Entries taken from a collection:
Start of Block
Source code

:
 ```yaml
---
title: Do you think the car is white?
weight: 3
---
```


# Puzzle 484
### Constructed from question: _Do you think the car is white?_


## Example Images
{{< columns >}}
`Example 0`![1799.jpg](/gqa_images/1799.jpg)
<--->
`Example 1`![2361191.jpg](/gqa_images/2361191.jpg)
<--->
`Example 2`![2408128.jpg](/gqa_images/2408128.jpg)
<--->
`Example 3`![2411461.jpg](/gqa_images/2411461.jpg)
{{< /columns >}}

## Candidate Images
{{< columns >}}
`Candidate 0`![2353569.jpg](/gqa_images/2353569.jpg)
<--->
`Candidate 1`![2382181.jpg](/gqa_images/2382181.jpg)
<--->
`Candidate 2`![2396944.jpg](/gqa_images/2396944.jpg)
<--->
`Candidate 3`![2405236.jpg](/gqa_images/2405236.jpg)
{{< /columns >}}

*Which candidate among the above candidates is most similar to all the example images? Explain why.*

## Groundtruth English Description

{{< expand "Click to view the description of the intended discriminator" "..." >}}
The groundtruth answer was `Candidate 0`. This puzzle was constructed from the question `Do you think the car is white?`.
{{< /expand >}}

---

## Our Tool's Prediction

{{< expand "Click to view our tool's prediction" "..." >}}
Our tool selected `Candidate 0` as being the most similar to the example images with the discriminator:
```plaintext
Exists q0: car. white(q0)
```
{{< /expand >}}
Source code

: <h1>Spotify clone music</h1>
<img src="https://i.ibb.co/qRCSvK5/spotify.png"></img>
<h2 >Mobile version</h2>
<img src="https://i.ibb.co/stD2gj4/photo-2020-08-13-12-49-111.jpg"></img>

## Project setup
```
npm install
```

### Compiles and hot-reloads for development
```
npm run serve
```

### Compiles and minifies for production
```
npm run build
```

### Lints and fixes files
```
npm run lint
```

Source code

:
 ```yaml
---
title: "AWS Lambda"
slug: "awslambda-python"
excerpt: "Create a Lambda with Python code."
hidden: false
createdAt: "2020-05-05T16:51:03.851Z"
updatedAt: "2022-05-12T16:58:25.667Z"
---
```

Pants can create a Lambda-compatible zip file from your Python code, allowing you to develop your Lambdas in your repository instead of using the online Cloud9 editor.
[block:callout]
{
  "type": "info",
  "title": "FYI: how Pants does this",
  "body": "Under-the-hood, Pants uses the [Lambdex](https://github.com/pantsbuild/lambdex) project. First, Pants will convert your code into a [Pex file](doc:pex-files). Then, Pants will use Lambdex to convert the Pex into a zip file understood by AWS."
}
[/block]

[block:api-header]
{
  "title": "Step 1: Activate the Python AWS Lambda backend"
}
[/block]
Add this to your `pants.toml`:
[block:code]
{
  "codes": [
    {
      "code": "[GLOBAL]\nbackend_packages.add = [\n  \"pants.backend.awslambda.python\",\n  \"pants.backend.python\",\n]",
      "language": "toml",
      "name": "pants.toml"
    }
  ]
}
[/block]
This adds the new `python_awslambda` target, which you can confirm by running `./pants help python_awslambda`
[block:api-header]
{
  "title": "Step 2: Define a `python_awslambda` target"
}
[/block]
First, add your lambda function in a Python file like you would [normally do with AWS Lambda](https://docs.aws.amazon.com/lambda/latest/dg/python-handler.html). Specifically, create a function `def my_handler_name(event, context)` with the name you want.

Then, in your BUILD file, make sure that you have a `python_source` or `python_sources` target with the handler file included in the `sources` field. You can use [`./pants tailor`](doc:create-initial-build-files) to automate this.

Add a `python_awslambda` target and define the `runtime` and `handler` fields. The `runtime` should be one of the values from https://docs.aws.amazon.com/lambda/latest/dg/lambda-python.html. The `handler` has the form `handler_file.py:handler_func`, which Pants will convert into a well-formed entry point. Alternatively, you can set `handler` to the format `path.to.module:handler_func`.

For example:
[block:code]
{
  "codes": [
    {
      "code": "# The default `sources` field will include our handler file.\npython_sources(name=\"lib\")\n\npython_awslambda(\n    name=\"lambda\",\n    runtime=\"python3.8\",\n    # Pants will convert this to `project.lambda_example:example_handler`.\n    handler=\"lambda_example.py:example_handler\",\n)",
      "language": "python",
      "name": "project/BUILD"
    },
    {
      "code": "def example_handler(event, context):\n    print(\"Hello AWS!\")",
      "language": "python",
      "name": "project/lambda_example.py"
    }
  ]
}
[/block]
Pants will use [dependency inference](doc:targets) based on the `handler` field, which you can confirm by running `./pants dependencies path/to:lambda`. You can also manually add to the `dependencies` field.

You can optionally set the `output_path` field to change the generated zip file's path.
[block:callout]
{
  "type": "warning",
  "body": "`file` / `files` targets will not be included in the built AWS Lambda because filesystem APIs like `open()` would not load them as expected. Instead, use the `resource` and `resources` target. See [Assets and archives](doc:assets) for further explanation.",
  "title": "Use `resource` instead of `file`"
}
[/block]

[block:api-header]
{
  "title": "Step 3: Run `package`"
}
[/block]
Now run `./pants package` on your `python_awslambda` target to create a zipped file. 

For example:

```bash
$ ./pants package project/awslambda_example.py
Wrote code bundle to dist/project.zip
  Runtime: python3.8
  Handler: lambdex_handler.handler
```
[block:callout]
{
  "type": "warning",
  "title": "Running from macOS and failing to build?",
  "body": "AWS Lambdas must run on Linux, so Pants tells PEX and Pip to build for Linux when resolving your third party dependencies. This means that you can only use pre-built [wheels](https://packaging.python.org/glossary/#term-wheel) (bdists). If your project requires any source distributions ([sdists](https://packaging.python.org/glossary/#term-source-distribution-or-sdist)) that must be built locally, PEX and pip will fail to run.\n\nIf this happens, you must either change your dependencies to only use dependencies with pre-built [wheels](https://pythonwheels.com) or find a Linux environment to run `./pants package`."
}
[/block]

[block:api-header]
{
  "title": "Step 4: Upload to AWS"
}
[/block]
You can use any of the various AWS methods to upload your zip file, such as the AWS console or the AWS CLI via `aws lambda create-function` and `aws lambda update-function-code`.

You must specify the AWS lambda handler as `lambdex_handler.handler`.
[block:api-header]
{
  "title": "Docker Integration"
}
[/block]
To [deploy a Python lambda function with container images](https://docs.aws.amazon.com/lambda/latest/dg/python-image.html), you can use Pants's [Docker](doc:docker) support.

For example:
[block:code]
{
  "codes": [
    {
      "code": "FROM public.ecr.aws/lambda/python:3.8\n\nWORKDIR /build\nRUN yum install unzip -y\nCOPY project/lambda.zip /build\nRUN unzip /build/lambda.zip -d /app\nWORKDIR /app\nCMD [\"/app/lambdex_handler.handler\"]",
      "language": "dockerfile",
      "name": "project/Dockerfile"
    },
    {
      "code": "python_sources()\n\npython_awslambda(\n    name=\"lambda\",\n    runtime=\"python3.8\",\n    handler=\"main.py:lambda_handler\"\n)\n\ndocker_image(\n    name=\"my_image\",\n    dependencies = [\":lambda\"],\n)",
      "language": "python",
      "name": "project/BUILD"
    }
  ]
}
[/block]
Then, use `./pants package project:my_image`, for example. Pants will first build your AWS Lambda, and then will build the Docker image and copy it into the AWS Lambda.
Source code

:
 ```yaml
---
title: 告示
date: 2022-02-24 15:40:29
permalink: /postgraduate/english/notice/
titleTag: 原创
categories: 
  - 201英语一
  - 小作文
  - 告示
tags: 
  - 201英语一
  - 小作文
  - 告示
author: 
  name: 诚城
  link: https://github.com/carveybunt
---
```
End of Block
* YOUR ASSIGNMENT
Reproduce every line of the entries above, unchanged, from the very first one down to and including the line containing "to view the".

* WRITTEN RESPONSE
Source code

:
 ```yaml
---
title: Do you think the car is white?
weight: 3
---
```


# Puzzle 484
### Constructed from question: _Do you think the car is white?_


## Example Images
{{< columns >}}
`Example 0`![1799.jpg](/gqa_images/1799.jpg)
<--->
`Example 1`![2361191.jpg](/gqa_images/2361191.jpg)
<--->
`Example 2`![2408128.jpg](/gqa_images/2408128.jpg)
<--->
`Example 3`![2411461.jpg](/gqa_images/2411461.jpg)
{{< /columns >}}

## Candidate Images
{{< columns >}}
`Candidate 0`![2353569.jpg](/gqa_images/2353569.jpg)
<--->
`Candidate 1`![2382181.jpg](/gqa_images/2382181.jpg)
<--->
`Candidate 2`![2396944.jpg](/gqa_images/2396944.jpg)
<--->
`Candidate 3`![2405236.jpg](/gqa_images/2405236.jpg)
{{< /columns >}}

*Which candidate among the above candidates is most similar to all the example images? Explain why.*

## Groundtruth English Description

{{< expand "Click to view the description of the intended discriminator" "..." >}}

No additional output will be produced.